The law needs to be transparent & implemented in a just manner & there are no two ways about it. However, the miraculous Indian bureaucracy does not believe in this basic tenet. The law is written in such a difficult manner that the lawmakers in themselves are not clear that what is the true intention leave aside the implementers & the beneficiaries. Therefore, the businesses are compelled to succumb to illegalities more so because there is absolutely no accountability in the system.

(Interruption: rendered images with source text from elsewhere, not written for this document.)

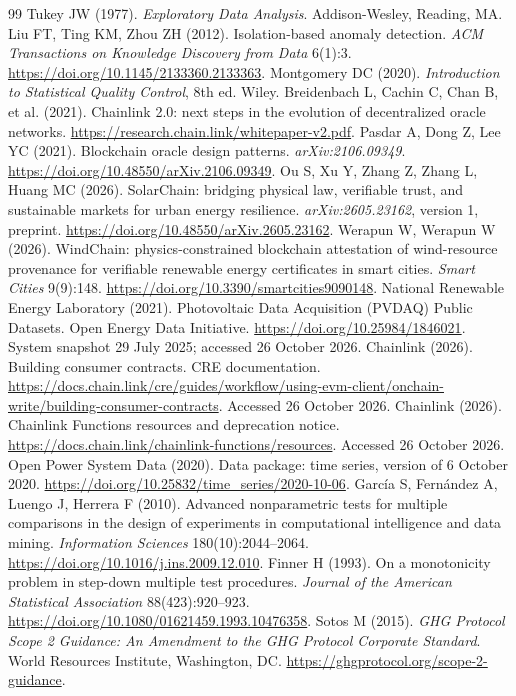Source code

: \documentclass[11pt,a4paper]{article}
\begin{document}
\begin{thebibliography}{99}
 Tukey JW (1977). \emph{Exploratory Data Analysis}. Addison-Wesley, Reading, MA.
 Liu FT, Ting KM, Zhou ZH (2012). Isolation-based anomaly detection. \emph{ACM Transactions on Knowledge Discovery from Data} 6(1):3. \url{https://doi.org/10.1145/2133360.2133363}.
 Montgomery DC (2020). \emph{Introduction to Statistical Quality Control}, 8th ed. Wiley.
 Breidenbach L, Cachin C, Chan B, et al. (2021). Chainlink 2.0: next steps in the evolution of decentralized oracle networks. \url{https://research.chain.link/whitepaper-v2.pdf}.
 Pasdar A, Dong Z, Lee YC (2021). Blockchain oracle design patterns. \emph{arXiv:2106.09349}. \url{https://doi.org/10.48550/arXiv.2106.09349}.
 Ou S, Xu Y, Zhang Z, Zhang L, Huang MC (2026). SolarChain: bridging physical law, verifiable trust, and sustainable markets for urban energy resilience. \emph{arXiv:2605.23162}, version 1, preprint. \url{https://doi.org/10.48550/arXiv.2605.23162}.
 Werapun W, Werapun W (2026). WindChain: physics-constrained blockchain attestation of wind-resource provenance for verifiable renewable energy certificates in smart cities. \emph{Smart Cities} 9(9):148. \url{https://doi.org/10.3390/smartcities9090148}.
 National Renewable Energy Laboratory (2021). Photovoltaic Data Acquisition (PVDAQ) Public Datasets. Open Energy Data Initiative. \url{https://doi.org/10.25984/1846021}. System snapshot 29 July 2025; accessed 26 October 2026.
 Chainlink (2026). Building consumer contracts. CRE documentation. \url{https://docs.chain.link/cre/guides/workflow/using-evm-client/onchain-write/building-consumer-contracts}. Accessed 26 October 2026.
 Chainlink (2026). Chainlink Functions resources and deprecation notice. \url{https://docs.chain.link/chainlink-functions/resources}. Accessed 26 October 2026.
 Open Power System Data (2020). Data package: time series, version of 6 October 2020. \url{https://doi.org/10.25832/time_series/2020-10-06}.
 Garc\'ia S, Fern\'andez A, Luengo J, Herrera F (2010). Advanced nonparametric tests for multiple comparisons in the design of experiments in computational intelligence and data mining. \emph{Information Sciences} 180(10):2044--2064. \url{https://doi.org/10.1016/j.ins.2009.12.010}.
 Finner H (1993). On a monotonicity problem in step-down multiple test procedures. \emph{Journal of the American Statistical Association} 88(423):920--923. \url{https://doi.org/10.1080/01621459.1993.10476358}.
 Sotos M (2015). \emph{GHG Protocol Scope 2 Guidance: An Amendment to the GHG Protocol Corporate Standard}. World Resources Institute, Washington, DC. \url{https://ghgprotocol.org/scope-2-guidance}.
\end{thebibliography}
\end{document}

This is a telling story about how manipulative the Indian bureaucracy can be to misappropriate the refunds of the exporters. The Refund of accumulated Modvat/Cenvat credit existed as early as 1987. This effectively means that if you were effecting exports under bond then there would be a situation that the credit in respect of inputs going into the manufacture of exports will accumulate & this accumulated credit needs to be refunded to the exporters.  The Notification No. 85/87 CE (NT) dtd. 1.3.1987 as amended was the applicable notification under which the refund of accumulated Cenvat credit was allowed because of the simple reason that local taxes cannot be exported. The significant point to note is that taxes going into the manufacture of exports or export clearances never belonged to the government & therefore the department is obligated to refund the money to the exporters but that is not to be. In any other country, the administration would facilitate the exporters as the emphasis is on legitimate refunds. The administration will ask the exporters to claim their refunds & put them to notice if they are not claiming them. The truth is that the administration is a facilitator & they conduct themselves in that manner to promote exports in real sense of the word. However, the bitter truth is that the department does not facilitate refunds but places a number of obstacles for misappropriation.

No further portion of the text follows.